All build except the last 10 builds for the current configuration are stopped. The branch is not taken into account. This would require us to add controls to select a branch for each configuration repository. This is something that we will consider in the future and I have added this task to our to-do list.

If this is happening then we would like to find out why. We use the promotion timeout feature on our own build server and it is working fine. This is why we asked if there were any errors listed on the Event Log page, and requested a diagnostics report, so we can work out the cause of the failure in your environment.

emailed requested info.

Hi Brenden,

We haven’t received any email from you. Did you send it to support at finalbuilder.com?

Hi Brenden,

Thank you for sending the diagnostics report. As you noted, there are no errors listed which are related to a failure with the stage promotion timeout.
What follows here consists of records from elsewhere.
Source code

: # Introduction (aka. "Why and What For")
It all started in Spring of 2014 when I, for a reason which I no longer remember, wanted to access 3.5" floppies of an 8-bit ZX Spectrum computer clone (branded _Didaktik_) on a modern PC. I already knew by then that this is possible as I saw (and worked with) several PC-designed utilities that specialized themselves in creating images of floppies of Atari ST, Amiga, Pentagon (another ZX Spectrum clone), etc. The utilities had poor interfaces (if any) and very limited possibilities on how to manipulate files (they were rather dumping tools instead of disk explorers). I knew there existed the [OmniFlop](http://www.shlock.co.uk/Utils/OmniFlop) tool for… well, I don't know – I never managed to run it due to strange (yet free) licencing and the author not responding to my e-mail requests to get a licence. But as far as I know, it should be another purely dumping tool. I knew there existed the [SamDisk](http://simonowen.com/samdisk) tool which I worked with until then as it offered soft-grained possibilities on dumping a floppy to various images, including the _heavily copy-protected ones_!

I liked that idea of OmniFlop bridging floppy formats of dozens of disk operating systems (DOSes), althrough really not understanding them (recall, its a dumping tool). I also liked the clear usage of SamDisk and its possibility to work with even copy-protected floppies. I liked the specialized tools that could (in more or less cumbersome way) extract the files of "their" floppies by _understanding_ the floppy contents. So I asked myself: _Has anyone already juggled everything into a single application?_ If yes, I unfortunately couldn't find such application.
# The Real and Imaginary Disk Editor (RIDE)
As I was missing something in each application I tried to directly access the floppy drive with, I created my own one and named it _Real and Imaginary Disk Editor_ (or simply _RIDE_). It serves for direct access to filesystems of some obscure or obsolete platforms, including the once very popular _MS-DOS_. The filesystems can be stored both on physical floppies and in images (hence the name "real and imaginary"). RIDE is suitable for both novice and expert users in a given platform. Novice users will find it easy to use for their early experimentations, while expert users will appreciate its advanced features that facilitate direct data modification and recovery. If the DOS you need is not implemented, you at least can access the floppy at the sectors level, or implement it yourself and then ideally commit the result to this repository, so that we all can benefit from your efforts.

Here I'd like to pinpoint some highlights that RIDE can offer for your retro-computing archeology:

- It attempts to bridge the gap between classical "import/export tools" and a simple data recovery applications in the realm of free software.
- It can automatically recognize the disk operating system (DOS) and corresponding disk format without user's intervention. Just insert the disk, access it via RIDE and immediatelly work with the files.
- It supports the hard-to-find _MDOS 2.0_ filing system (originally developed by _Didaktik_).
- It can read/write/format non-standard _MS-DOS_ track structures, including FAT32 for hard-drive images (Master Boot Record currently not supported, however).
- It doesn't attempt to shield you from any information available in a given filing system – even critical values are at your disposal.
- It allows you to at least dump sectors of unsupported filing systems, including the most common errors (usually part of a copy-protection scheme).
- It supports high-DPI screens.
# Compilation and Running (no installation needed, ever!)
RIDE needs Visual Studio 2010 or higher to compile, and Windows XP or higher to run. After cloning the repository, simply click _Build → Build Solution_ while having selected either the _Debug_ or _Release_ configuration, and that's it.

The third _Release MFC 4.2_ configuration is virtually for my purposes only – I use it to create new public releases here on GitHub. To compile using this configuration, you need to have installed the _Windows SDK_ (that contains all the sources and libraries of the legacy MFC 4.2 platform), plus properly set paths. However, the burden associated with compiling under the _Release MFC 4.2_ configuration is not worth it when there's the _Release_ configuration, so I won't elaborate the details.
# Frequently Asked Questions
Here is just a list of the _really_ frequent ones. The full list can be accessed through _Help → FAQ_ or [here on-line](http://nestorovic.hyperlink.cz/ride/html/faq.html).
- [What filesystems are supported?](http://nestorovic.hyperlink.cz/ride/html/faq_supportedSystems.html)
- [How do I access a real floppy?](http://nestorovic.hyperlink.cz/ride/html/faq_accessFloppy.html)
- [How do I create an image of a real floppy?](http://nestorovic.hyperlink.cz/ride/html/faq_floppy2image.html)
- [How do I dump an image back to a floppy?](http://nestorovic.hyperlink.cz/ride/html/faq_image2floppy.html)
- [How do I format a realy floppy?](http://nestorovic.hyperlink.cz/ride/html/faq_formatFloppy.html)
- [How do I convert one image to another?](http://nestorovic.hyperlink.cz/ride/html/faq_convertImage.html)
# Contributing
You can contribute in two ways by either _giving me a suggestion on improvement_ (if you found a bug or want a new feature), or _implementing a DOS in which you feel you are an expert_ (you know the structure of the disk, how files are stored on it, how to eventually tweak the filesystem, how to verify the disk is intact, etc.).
Is it possible that the builds which are stuck on pending promotion were run before the stage promotion timeout was set? The configuration (including the stage details) is versioned, so each build takes copy of the settings when it starts. When Continua CI checks whether a stage pending promotion should timeout, it looks at the copy of the timeout settings from the time the build was run, not the current settings.

We are now considering whether it makes sense to change this so that the timeout can be applied retrospectively.

I made the changes several few months back and waited before posting this.

Something else that’s ‘bit’ us in the past, we started using CI very early on and our system has been in continuous use since then. In the past we’ve had some DB cruft that had caused weird behaviour, maybe this is another case.

I’ll try to schedule updating to LAG, we’re a bit behind at this point.